I started by looking into the Octagon before it became the Black Cultural Center. The Octagon was built in 1847-1848 and was designed by Henry A. Sykes who was an architect and contractor. Former Amherst College President Edward Hitchcock was largely responsible for the construction of the Octagon. Hitchcock describes the Octagon (Woods Cabinet): “It was not until the erection of the Woods Cabinet [the Octagon] in 1 848, that an exhibition of good taste in the buildings where young men are educated, was thought promotive of the main object instead of needless waste.” The list of donors can be found on a plaque in the Octagon and a total of $8,437 dollars was raised to build the Octagon. The Octagon housed the College’s scientific collection and the Lawrence Observatory. The original building included only the octagonal tower and the two-story cabinet. The one-story octagonal room (the room with the television) and the wooden wing at the east (restroom space) were later additions. For this information I referenced The Story of the Campus and Buildings of Amherst College by Stanley King.
I also focused on the mural located in the Gerald Penny Center of the Octagon. This week the original artist returned to campus, so I used the Alumni List Serv and the help of Kevin Soltau ’01 to identify each person depicted. I have attached the image below, which has the mural labeled. There are still a few faces that I need to investigate. I was also able to find some information about their time at Amherst. For example, I learned that the first black woman to be a resident counselor was Tara (Fuller) Lamourt ’80, who is depicted on the mural. Also her twin sister was the co-creator of the Sabrina’s A cappella Group.

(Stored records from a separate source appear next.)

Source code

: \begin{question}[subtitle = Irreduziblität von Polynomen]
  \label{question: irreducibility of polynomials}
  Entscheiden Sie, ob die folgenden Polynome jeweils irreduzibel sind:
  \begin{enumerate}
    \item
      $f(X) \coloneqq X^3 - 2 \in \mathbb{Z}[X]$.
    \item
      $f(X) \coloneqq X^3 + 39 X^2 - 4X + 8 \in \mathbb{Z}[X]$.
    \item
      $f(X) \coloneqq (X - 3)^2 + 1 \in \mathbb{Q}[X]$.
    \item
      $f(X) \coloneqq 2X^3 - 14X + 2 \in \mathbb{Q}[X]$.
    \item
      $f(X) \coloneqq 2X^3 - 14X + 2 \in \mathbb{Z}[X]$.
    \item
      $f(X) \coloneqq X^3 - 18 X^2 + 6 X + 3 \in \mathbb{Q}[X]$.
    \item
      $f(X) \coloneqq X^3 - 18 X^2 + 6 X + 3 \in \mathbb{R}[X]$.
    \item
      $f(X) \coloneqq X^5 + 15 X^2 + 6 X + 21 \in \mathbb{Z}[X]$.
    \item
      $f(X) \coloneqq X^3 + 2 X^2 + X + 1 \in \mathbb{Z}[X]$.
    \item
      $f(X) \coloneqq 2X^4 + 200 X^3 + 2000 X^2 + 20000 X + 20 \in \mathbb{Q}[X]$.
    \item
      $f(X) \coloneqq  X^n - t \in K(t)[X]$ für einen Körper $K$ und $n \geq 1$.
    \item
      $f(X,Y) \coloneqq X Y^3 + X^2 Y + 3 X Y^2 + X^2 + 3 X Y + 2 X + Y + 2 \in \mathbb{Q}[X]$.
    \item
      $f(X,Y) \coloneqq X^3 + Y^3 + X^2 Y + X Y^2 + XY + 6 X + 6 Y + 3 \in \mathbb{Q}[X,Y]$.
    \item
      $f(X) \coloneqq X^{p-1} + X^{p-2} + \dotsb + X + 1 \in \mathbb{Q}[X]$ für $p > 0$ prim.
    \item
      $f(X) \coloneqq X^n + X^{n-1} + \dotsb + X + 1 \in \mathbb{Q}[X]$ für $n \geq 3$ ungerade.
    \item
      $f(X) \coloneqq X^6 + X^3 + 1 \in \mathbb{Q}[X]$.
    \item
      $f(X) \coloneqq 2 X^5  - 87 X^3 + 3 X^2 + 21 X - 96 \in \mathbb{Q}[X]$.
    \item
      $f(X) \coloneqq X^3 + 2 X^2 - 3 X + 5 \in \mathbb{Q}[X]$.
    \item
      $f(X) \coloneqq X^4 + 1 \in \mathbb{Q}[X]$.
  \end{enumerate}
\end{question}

I also learned that the Octagon was a venue for several weddings of Amherst College students. For example Uthman Muhammad ‘70 and his wife were married in the space. So this upcoming week I hope to really look into publications about the Octagon and how the repurposing of the space was portrayed to the Amherst community. I also hope to continue looking for flyers, event posters, to get a sense of how the space was used.